_What the task requires_
Below you will find a set of lines. Repeat them all exactly.
----
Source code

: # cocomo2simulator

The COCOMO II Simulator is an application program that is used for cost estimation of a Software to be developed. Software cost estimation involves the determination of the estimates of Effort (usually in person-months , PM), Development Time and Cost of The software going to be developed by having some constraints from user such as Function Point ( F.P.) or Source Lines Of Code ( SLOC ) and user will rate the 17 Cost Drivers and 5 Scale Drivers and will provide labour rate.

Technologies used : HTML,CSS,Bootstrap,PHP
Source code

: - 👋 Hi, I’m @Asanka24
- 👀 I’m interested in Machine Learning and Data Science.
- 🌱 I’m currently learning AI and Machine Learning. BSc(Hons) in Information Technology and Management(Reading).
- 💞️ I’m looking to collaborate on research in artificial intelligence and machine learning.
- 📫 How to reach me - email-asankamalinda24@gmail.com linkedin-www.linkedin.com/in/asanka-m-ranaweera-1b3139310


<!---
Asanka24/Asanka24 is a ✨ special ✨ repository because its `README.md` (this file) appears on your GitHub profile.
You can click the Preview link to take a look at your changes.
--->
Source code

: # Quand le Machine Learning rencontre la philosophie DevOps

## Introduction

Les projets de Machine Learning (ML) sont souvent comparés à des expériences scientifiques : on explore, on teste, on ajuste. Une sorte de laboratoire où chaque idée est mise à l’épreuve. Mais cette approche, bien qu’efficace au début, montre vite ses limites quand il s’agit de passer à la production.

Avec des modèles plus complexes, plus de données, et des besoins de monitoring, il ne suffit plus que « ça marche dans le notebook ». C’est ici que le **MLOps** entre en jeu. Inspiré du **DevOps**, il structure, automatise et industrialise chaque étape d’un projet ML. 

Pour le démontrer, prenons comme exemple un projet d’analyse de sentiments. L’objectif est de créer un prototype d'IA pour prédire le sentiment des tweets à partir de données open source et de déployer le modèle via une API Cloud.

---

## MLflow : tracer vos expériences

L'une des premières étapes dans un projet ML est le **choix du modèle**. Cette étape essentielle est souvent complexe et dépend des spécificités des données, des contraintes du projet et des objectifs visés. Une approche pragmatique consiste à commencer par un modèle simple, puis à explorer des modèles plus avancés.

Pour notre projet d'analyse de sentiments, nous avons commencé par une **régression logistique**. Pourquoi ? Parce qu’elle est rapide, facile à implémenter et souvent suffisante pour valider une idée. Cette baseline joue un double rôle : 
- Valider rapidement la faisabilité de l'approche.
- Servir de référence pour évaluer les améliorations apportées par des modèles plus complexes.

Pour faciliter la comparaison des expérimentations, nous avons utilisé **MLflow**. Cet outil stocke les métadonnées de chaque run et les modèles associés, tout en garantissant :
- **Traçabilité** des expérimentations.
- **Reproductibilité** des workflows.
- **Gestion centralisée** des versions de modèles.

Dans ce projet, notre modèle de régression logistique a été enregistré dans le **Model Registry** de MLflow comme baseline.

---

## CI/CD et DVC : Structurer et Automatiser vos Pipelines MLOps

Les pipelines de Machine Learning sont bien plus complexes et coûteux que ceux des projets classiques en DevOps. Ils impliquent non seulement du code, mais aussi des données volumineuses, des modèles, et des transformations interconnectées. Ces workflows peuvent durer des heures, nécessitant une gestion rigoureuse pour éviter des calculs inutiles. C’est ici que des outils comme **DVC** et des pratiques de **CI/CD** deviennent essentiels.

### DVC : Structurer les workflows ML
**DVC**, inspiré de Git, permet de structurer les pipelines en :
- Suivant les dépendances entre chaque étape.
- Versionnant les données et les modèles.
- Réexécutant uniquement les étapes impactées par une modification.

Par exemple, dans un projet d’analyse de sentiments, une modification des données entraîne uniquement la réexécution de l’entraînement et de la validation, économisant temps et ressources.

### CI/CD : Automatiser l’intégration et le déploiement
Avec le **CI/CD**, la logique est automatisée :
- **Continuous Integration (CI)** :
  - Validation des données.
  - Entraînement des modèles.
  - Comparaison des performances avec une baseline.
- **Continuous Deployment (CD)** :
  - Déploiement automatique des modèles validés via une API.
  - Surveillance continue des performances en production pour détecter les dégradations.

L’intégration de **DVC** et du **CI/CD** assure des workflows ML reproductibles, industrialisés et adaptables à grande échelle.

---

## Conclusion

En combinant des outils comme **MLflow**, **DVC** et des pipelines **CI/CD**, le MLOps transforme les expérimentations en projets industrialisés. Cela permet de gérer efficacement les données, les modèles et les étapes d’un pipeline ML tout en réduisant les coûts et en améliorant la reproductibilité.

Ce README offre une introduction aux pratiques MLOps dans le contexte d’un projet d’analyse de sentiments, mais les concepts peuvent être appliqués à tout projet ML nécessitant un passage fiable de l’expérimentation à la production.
----
_Task answer_
Source code

: # cocomo2simulator

The COCOMO II Simulator is an application program that is used for cost estimation of a Software to be developed. Software cost estimation involves the determination of the estimates of Effort (usually in person-months , PM), Development Time and Cost of The software going to be developed by having some constraints from user such as Function Point ( F.P.) or Source Lines Of Code ( SLOC ) and user will rate the 17 Cost Drivers and 5 Scale Drivers and will provide labour rate.

Technologies used : HTML,CSS,Bootstrap,PHP
Source code

: - 👋 Hi, I’m @Asanka24
- 👀 I’m interested in Machine Learning and Data Science.
- 🌱 I’m currently learning AI and Machine Learning. BSc(Hons) in Information Technology and Management(Reading).
- 💞️ I’m looking to collaborate on research in artificial intelligence and machine learning.
- 📫 How to reach me - email-asankamalinda24@gmail.com linkedin-www.linkedin.com/in/asanka-m-ranaweera-1b3139310


<!---
Asanka24/Asanka24 is a ✨ special ✨ repository because its `README.md` (this file) appears on your GitHub profile.
You can click the Preview link to take a look at your changes.
--->
Source code

: # Quand le Machine Learning rencontre la philosophie DevOps

## Introduction

Les projets de Machine Learning (ML) sont souvent comparés à des expériences scientifiques : on explore, on teste, on ajuste. Une sorte de laboratoire où chaque idée est mise à l’épreuve. Mais cette approche, bien qu’efficace au début, montre vite ses limites quand il s’agit de passer à la production.

Avec des modèles plus complexes, plus de données, et des besoins de monitoring, il ne suffit plus que « ça marche dans le notebook ». C’est ici que le **MLOps** entre en jeu. Inspiré du **DevOps**, il structure, automatise et industrialise chaque étape d’un projet ML. 

Pour le démontrer, prenons comme exemple un projet d’analyse de sentiments. L’objectif est de créer un prototype d'IA pour prédire le sentiment des tweets à partir de données open source et de déployer le modèle via une API Cloud.

---

## MLflow : tracer vos expériences

L'une des premières étapes dans un projet ML est le **choix du modèle**. Cette étape essentielle est souvent complexe et dépend des spécificités des données, des contraintes du projet et des objectifs visés. Une approche pragmatique consiste à commencer par un modèle simple, puis à explorer des modèles plus avancés.

Pour notre projet d'analyse de sentiments, nous avons commencé par une **régression logistique**. Pourquoi ? Parce qu’elle est rapide, facile à implémenter et souvent suffisante pour valider une idée. Cette baseline joue un double rôle : 
- Valider rapidement la faisabilité de l'approche.
- Servir de référence pour évaluer les améliorations apportées par des modèles plus complexes.

Pour faciliter la comparaison des expérimentations, nous avons utilisé **MLflow**. Cet outil stocke les métadonnées de chaque run et les modèles associés, tout en garantissant :
- **Traçabilité** des expérimentations.
- **Reproductibilité** des workflows.
- **Gestion centralisée** des versions de modèles.

Dans ce projet, notre modèle de régression logistique a été enregistré dans le **Model Registry** de MLflow comme baseline.

---

## CI/CD et DVC : Structurer et Automatiser vos Pipelines MLOps

Les pipelines de Machine Learning sont bien plus complexes et coûteux que ceux des projets classiques en DevOps. Ils impliquent non seulement du code, mais aussi des données volumineuses, des modèles, et des transformations interconnectées. Ces workflows peuvent durer des heures, nécessitant une gestion rigoureuse pour éviter des calculs inutiles. C’est ici que des outils comme **DVC** et des pratiques de **CI/CD** deviennent essentiels.

### DVC : Structurer les workflows ML
**DVC**, inspiré de Git, permet de structurer les pipelines en :
- Suivant les dépendances entre chaque étape.
- Versionnant les données et les modèles.
- Réexécutant uniquement les étapes impactées par une modification.

Par exemple, dans un projet d’analyse de sentiments, une modification des données entraîne uniquement la réexécution de l’entraînement et de la validation, économisant temps et ressources.

### CI/CD : Automatiser l’intégration et le déploiement
Avec le **CI/CD**, la logique est automatisée :
- **Continuous Integration (CI)** :
  - Validation des données.
  - Entraînement des modèles.
  - Comparaison des performances avec une baseline.
- **Continuous Deployment (CD)** :
  - Déploiement automatique des modèles validés via une API.
  - Surveillance continue des performances en production pour détecter les dégradations.

L’intégration de **DVC** et du **CI/CD** assure des workflows ML reproductibles, industrialisés et adaptables à grande échelle.

---

## Conclusion

En combinant des outils comme **MLflow**, **DVC** et des pipelines **CI/CD**, le MLOps transforme les expérimentations en projets industrialisés. Cela permet de gérer efficacement les données, les modèles et les étapes d’un pipeline ML tout en réduisant les coûts et en améliorant la reproductibilité.

Ce README offre une introduction aux pratiques MLOps dans le contexte d’un projet d’analyse de sentiments, mais les concepts peuvent être appliqués à tout projet ML nécessitant un passage fiable de l’expérimentation à la production.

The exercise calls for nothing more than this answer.